Problem to solve: For the data below, give again exactly the lines from the one containing "kružnici opísanej trojuholníku $ABC$" through the one containing "teda interval $\langle", both ends included, and no others.

Exercise data:

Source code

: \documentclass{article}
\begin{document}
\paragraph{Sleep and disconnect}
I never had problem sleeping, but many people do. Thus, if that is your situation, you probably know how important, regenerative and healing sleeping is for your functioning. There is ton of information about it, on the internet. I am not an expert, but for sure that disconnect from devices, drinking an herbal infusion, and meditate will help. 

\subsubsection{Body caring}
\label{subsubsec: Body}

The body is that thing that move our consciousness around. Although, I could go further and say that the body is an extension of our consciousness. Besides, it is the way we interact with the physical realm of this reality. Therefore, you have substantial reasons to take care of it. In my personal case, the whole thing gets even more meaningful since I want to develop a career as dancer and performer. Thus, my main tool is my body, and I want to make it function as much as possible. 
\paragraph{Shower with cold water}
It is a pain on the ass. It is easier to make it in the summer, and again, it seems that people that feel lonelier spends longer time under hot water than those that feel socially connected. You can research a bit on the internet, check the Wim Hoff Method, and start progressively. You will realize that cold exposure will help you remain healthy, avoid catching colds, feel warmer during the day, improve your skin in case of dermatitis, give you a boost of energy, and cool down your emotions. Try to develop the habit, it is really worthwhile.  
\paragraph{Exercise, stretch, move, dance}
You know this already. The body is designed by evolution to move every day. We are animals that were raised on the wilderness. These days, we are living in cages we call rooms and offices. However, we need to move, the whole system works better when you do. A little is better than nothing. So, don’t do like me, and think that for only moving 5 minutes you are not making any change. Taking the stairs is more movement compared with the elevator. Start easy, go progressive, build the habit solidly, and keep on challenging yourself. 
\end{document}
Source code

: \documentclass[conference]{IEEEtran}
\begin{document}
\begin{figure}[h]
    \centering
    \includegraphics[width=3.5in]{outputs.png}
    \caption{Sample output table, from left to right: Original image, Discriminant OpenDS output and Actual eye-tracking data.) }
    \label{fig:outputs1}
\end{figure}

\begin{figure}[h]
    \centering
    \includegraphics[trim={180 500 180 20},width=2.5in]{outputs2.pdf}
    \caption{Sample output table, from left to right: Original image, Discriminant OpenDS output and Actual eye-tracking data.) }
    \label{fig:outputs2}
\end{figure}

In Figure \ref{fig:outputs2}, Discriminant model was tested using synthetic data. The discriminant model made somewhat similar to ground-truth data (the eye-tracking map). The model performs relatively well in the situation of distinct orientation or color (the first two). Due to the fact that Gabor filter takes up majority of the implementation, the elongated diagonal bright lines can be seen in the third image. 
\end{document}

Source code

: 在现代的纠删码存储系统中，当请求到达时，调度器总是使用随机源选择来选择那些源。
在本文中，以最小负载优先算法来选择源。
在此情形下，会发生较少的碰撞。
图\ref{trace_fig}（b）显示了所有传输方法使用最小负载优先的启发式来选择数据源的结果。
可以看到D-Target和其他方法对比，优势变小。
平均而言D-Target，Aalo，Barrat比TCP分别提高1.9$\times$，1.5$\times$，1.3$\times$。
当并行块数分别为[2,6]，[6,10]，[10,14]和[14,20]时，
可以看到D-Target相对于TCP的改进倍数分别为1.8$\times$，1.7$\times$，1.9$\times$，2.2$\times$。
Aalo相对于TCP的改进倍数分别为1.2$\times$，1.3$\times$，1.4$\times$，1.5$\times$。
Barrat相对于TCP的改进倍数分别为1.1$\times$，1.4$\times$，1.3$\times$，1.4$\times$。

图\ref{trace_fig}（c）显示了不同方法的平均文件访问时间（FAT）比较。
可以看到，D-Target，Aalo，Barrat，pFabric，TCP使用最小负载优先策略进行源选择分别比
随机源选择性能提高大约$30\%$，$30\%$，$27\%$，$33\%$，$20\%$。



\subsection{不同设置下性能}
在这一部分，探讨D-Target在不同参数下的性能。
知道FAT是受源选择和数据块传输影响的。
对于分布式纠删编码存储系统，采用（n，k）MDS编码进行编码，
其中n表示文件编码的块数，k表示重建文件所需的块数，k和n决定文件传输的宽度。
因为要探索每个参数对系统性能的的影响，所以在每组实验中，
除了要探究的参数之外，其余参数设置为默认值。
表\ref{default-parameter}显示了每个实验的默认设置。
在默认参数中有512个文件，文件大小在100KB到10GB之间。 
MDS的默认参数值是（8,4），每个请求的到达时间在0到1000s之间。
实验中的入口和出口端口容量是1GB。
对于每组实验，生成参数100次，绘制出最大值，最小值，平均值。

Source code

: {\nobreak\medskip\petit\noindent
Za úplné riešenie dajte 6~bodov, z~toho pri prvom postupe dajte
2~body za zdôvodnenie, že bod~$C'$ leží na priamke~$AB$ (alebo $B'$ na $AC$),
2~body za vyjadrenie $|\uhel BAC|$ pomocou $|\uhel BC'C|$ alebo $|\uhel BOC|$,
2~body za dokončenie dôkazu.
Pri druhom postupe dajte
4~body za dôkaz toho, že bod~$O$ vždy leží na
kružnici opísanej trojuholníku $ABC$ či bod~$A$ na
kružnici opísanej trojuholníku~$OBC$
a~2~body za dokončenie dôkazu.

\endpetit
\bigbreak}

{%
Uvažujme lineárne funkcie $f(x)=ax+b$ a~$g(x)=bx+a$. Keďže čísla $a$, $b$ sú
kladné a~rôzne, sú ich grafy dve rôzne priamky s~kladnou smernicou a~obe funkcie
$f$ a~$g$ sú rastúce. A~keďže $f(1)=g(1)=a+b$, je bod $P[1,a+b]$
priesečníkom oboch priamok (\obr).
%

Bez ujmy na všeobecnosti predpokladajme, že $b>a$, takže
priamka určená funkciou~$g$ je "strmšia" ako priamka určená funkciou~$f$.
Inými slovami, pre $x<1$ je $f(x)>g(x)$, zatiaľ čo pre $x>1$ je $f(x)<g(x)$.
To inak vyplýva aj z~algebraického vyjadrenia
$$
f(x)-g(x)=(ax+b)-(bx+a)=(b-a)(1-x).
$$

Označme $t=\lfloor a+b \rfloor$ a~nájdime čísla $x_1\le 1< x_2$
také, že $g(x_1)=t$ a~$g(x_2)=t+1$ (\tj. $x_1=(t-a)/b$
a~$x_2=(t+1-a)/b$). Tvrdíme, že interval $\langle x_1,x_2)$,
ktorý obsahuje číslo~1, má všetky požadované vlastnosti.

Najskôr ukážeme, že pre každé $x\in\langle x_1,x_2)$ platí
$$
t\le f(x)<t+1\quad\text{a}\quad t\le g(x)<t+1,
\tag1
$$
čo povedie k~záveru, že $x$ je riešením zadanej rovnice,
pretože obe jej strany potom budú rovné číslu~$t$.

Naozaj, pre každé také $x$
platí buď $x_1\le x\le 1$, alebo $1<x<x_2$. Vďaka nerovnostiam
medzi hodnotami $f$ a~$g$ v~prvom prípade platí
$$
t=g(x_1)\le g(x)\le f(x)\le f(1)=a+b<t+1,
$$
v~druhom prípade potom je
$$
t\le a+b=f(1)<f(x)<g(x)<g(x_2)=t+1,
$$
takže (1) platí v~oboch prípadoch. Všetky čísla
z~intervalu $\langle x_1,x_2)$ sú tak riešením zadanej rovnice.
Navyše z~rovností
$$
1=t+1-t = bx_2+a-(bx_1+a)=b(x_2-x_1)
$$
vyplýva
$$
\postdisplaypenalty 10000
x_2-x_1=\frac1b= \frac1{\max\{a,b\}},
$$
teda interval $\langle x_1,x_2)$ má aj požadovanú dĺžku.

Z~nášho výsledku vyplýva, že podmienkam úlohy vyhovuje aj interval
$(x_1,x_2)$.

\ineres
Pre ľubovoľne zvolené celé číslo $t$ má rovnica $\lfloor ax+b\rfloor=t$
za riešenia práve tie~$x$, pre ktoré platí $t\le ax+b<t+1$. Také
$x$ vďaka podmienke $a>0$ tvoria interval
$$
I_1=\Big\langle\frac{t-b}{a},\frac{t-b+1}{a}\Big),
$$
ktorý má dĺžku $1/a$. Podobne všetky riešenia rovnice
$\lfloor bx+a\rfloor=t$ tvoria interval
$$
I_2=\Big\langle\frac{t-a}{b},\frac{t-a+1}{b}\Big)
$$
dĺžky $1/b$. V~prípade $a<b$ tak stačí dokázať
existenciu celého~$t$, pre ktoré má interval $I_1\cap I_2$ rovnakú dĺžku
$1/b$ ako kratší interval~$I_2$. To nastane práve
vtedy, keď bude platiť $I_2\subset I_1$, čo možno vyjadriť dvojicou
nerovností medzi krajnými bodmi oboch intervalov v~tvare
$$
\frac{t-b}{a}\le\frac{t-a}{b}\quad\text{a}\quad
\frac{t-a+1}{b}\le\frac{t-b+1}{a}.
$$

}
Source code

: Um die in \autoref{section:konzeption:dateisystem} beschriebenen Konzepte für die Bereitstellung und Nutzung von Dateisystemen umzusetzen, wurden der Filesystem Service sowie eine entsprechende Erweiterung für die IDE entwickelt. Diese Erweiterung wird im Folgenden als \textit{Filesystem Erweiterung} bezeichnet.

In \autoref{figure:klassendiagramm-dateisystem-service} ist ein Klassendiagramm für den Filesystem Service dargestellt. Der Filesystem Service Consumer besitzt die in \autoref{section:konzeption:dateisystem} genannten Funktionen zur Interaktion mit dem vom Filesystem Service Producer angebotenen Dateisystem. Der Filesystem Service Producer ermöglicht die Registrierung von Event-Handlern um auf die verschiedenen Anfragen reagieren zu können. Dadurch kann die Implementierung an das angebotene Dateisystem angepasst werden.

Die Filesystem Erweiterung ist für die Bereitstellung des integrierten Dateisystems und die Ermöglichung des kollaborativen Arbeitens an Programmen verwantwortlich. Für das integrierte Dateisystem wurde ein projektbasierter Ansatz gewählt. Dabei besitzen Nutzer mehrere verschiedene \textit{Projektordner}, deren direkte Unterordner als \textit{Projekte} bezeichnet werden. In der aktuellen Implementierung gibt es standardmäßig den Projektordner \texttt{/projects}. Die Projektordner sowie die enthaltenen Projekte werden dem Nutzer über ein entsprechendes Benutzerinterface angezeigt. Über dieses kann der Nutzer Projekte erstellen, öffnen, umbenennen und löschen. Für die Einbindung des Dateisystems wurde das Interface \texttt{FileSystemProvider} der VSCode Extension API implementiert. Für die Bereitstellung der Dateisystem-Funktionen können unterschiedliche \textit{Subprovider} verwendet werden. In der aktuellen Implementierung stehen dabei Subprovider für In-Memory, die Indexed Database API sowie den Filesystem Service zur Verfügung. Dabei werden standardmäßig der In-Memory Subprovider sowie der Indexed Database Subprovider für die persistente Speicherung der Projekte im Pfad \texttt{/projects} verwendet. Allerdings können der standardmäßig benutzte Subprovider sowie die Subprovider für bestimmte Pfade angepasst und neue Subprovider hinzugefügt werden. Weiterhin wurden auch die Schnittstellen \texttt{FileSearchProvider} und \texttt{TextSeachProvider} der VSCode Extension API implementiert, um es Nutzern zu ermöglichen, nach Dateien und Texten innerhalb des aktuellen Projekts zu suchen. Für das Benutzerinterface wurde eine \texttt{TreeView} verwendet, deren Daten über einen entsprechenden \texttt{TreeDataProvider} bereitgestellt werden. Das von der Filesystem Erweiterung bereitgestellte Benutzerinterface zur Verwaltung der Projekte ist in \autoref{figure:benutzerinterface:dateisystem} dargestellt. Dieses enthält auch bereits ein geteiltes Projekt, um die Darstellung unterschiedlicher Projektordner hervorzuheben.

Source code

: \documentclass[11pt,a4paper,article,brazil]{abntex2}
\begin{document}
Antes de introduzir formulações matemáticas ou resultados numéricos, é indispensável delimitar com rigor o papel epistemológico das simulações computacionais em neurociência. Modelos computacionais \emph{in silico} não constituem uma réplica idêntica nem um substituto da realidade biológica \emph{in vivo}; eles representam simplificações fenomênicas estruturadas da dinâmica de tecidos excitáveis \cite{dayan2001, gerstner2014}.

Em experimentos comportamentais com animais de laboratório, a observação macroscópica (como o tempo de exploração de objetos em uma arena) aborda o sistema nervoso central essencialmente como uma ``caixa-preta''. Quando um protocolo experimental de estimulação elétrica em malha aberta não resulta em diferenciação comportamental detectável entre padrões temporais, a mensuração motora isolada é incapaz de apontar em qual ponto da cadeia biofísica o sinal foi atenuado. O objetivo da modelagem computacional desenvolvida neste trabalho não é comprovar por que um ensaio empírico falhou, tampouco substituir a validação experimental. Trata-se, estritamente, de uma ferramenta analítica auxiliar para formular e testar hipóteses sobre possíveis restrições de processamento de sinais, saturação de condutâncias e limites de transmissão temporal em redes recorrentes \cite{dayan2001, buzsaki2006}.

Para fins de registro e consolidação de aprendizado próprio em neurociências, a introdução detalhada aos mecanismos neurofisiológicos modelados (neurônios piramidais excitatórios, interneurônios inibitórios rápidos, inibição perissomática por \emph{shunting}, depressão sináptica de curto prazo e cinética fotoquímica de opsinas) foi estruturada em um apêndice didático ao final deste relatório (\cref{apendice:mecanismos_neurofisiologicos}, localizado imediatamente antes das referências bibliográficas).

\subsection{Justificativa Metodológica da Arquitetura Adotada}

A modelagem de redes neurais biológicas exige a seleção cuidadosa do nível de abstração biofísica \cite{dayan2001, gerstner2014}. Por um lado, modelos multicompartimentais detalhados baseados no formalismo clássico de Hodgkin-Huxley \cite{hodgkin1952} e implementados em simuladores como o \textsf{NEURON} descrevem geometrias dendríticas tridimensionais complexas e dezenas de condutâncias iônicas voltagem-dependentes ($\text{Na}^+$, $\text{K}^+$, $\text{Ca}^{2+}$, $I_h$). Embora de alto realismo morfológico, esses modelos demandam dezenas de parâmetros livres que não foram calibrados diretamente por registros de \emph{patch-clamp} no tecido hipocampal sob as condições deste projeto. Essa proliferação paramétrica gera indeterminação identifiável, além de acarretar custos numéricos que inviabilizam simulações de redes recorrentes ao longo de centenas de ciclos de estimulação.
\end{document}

Answer to the problem:
kružnici opísanej trojuholníku $ABC$ či bod~$A$ na
kružnici opísanej trojuholníku~$OBC$
a~2~body za dokončenie dôkazu.

\endpetit
\bigbreak}

{%
Uvažujme lineárne funkcie $f(x)=ax+b$ a~$g(x)=bx+a$. Keďže čísla $a$, $b$ sú
kladné a~rôzne, sú ich grafy dve rôzne priamky s~kladnou smernicou a~obe funkcie
$f$ a~$g$ sú rastúce. A~keďže $f(1)=g(1)=a+b$, je bod $P[1,a+b]$
priesečníkom oboch priamok (\obr).
%

Bez ujmy na všeobecnosti predpokladajme, že $b>a$, takže
priamka určená funkciou~$g$ je "strmšia" ako priamka určená funkciou~$f$.
Inými slovami, pre $x<1$ je $f(x)>g(x)$, zatiaľ čo pre $x>1$ je $f(x)<g(x)$.
To inak vyplýva aj z~algebraického vyjadrenia
$$
f(x)-g(x)=(ax+b)-(bx+a)=(b-a)(1-x).
$$

Označme $t=\lfloor a+b \rfloor$ a~nájdime čísla $x_1\le 1< x_2$
také, že $g(x_1)=t$ a~$g(x_2)=t+1$ (\tj. $x_1=(t-a)/b$
a~$x_2=(t+1-a)/b$). Tvrdíme, že interval $\langle x_1,x_2)$,
ktorý obsahuje číslo~1, má všetky požadované vlastnosti.

Najskôr ukážeme, že pre každé $x\in\langle x_1,x_2)$ platí
$$
t\le f(x)<t+1\quad\text{a}\quad t\le g(x)<t+1,
\tag1
$$
čo povedie k~záveru, že $x$ je riešením zadanej rovnice,
pretože obe jej strany potom budú rovné číslu~$t$.

Naozaj, pre každé také $x$
platí buď $x_1\le x\le 1$, alebo $1<x<x_2$. Vďaka nerovnostiam
medzi hodnotami $f$ a~$g$ v~prvom prípade platí
$$
t=g(x_1)\le g(x)\le f(x)\le f(1)=a+b<t+1,
$$
v~druhom prípade potom je
$$
t\le a+b=f(1)<f(x)<g(x)<g(x_2)=t+1,
$$
takže (1) platí v~oboch prípadoch. Všetky čísla
z~intervalu $\langle x_1,x_2)$ sú tak riešením zadanej rovnice.
Navyše z~rovností
$$
1=t+1-t = bx_2+a-(bx_1+a)=b(x_2-x_1)
$$
vyplýva
$$
\postdisplaypenalty 10000
x_2-x_1=\frac1b= \frac1{\max\{a,b\}},
$$
teda interval $\langle x_1,x_2)$ má aj požadovanú dĺžku.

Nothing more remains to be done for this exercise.